== Problem to work on ==
Where does the string "weekly" appear in the listing below? Copy every line where it does.

== Extracted data ==
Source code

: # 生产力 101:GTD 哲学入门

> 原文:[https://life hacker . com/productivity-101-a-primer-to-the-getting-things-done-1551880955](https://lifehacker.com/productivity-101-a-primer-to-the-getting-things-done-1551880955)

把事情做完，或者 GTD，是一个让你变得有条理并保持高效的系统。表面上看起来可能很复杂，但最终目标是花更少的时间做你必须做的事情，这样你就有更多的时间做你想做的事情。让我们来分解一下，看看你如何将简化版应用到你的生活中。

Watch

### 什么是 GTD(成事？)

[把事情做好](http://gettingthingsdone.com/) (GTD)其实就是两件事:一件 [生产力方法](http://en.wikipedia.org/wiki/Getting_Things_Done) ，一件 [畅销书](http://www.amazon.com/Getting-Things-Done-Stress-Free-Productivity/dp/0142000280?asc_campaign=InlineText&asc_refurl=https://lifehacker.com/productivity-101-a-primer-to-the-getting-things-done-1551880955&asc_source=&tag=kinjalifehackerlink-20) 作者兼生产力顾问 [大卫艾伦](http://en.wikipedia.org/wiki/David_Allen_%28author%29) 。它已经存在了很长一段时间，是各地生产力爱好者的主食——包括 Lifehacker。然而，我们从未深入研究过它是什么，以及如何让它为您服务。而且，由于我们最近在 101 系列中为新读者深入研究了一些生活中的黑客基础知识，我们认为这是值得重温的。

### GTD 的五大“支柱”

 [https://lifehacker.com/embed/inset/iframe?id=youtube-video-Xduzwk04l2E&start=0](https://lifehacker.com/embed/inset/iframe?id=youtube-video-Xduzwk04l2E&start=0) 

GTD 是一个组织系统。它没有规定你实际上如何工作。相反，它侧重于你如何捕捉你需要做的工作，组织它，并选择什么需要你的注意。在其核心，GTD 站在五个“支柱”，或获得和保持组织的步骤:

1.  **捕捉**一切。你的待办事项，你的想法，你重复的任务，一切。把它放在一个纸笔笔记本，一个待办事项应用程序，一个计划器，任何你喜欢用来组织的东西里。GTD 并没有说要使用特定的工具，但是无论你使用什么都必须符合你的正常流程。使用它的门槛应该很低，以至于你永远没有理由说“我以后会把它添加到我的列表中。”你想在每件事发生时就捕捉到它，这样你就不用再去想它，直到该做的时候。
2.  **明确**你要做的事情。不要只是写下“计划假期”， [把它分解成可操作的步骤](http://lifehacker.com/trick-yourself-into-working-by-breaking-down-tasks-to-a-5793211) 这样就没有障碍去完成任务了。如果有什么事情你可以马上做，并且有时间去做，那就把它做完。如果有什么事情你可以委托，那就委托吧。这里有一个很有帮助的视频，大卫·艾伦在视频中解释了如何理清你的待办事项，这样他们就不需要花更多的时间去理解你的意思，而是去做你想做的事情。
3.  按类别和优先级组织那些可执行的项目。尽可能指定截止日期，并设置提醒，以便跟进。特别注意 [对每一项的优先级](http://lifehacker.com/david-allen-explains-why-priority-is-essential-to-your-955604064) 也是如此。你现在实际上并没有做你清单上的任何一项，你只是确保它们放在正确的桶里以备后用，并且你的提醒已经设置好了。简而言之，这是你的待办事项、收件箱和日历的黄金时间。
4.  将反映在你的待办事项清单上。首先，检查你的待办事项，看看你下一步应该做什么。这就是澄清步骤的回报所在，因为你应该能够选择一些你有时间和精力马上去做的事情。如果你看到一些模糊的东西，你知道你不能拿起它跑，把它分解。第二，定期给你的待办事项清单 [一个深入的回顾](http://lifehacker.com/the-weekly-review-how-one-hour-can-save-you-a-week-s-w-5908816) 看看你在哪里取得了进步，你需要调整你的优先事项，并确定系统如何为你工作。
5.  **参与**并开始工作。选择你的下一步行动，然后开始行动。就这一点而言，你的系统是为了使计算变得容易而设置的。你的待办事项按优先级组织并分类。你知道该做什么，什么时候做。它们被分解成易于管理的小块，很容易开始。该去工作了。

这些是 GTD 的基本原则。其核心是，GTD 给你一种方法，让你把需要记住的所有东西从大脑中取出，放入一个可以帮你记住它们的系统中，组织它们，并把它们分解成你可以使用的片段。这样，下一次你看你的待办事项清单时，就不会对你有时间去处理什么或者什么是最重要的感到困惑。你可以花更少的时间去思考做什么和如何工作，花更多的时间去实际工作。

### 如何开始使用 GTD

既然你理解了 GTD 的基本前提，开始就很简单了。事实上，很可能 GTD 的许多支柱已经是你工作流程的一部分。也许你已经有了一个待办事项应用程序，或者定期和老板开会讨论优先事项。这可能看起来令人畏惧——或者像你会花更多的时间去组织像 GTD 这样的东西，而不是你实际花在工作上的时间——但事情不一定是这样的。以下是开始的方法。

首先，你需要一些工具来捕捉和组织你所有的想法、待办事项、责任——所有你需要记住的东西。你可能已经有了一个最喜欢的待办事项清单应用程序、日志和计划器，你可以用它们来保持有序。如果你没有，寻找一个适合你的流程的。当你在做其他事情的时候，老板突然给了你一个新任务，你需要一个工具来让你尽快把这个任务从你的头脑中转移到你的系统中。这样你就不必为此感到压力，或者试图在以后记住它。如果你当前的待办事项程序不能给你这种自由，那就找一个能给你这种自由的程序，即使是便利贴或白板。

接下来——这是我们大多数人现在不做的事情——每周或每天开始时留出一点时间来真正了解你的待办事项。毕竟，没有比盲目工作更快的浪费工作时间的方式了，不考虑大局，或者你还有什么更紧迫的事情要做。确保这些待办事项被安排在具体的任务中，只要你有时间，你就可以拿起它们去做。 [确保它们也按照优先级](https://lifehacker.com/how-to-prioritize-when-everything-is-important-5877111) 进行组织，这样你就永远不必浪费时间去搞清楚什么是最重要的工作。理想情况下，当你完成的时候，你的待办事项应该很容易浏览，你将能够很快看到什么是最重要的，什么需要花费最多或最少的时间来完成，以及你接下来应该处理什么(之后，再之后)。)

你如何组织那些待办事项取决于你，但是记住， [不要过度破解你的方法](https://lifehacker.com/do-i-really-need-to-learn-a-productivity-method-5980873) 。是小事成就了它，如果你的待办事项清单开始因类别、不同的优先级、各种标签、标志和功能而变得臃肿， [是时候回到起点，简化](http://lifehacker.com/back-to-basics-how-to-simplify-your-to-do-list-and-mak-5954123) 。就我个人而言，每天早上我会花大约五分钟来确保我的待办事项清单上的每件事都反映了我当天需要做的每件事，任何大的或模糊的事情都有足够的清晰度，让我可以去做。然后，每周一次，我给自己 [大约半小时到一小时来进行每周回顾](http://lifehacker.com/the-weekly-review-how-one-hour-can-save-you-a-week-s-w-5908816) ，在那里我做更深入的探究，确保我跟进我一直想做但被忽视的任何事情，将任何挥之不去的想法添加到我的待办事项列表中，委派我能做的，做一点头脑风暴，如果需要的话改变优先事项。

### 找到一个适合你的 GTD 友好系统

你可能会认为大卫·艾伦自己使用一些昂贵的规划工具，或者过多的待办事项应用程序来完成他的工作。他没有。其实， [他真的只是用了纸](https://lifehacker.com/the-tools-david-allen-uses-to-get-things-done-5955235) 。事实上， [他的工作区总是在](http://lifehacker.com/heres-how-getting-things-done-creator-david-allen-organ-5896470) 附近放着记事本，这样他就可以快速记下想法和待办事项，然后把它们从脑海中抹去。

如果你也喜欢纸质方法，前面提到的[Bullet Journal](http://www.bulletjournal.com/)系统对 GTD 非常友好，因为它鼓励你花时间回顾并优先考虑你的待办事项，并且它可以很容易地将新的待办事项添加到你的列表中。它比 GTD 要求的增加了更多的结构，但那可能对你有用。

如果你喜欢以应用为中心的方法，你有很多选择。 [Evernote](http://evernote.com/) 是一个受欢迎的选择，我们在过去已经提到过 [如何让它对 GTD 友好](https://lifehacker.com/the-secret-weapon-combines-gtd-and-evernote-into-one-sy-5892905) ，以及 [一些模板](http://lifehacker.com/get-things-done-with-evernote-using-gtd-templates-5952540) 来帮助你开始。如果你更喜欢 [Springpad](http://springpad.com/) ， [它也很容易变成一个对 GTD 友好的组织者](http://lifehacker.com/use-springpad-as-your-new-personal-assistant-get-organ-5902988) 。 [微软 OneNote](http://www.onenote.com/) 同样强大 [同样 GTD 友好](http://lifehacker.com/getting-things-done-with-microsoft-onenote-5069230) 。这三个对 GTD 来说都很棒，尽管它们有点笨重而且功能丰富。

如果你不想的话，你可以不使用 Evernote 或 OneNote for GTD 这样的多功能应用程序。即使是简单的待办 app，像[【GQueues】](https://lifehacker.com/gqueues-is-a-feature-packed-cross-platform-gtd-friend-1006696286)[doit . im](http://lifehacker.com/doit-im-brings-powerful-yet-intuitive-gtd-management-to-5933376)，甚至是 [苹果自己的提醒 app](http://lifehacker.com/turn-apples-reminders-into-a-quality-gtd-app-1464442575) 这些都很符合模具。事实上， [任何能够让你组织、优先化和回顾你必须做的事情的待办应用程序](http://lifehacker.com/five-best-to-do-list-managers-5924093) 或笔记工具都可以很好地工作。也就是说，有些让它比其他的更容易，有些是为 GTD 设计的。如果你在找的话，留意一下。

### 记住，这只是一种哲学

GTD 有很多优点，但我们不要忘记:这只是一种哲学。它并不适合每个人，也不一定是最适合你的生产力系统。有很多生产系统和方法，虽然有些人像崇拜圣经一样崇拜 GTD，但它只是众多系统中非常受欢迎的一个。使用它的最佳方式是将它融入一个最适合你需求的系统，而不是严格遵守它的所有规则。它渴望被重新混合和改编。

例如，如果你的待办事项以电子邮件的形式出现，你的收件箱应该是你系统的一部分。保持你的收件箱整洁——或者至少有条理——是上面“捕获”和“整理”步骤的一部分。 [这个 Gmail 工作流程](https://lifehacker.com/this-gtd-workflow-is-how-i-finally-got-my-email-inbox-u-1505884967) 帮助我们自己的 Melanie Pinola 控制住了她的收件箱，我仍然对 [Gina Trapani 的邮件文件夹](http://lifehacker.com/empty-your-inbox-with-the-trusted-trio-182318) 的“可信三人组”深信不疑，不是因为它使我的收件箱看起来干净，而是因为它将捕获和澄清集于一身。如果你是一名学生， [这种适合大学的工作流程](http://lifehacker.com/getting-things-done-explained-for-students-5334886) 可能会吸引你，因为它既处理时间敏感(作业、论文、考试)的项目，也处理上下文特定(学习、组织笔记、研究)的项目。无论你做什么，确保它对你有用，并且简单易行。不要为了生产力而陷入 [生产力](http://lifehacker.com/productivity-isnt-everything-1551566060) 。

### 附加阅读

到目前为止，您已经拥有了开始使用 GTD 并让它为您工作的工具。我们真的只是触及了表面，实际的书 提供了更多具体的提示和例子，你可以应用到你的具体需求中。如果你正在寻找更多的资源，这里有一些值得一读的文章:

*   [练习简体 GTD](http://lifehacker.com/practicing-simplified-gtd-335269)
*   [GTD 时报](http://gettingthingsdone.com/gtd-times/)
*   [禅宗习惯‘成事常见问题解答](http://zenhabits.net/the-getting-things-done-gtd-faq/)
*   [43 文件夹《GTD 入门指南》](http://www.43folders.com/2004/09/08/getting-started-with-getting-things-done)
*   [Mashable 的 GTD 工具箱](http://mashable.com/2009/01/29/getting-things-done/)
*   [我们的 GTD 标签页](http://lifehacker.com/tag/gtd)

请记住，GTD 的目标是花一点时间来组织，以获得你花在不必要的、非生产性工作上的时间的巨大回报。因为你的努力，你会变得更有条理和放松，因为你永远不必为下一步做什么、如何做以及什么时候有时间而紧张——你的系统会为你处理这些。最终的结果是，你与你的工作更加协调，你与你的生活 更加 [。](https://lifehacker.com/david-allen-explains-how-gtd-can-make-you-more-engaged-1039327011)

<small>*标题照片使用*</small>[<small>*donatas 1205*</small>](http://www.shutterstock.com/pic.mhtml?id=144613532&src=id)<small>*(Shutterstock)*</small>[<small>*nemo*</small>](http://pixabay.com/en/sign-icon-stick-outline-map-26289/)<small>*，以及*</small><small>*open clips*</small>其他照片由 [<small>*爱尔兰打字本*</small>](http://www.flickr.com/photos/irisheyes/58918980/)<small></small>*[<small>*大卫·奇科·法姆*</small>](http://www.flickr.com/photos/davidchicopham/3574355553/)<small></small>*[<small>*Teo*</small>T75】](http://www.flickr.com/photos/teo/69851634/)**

== Exercise output ==
4.  将反映在你的待办事项清单上。首先，检查你的待办事项，看看你下一步应该做什么。这就是澄清步骤的回报所在，因为你应该能够选择一些你有时间和精力马上去做的事情。如果你看到一些模糊的东西，你知道你不能拿起它跑，把它分解。第二，定期给你的待办事项清单 [一个深入的回顾](http://lifehacker.com/the-weekly-review-how-one-hour-can-save-you-a-week-s-w-5908816) 看看你在哪里取得了进步，你需要调整你的优先事项，并确定系统如何为你工作。
你如何组织那些待办事项取决于你，但是记住， [不要过度破解你的方法](https://lifehacker.com/do-i-really-need-to-learn-a-productivity-method-5980873) 。是小事成就了它，如果你的待办事项清单开始因类别、不同的优先级、各种标签、标志和功能而变得臃肿， [是时候回到起点，简化](http://lifehacker.com/back-to-basics-how-to-simplify-your-to-do-list-and-mak-5954123) 。就我个人而言，每天早上我会花大约五分钟来确保我的待办事项清单上的每件事都反映了我当天需要做的每件事，任何大的或模糊的事情都有足够的清晰度，让我可以去做。然后，每周一次，我给自己 [大约半小时到一小时来进行每周回顾](http://lifehacker.com/the-weekly-review-how-one-hour-can-save-you-a-week-s-w-5908816) ，在那里我做更深入的探究，确保我跟进我一直想做但被忽视的任何事情，将任何挥之不去的想法添加到我的待办事项列表中，委派我能做的，做一点头脑风暴，如果需要的话改变优先事项。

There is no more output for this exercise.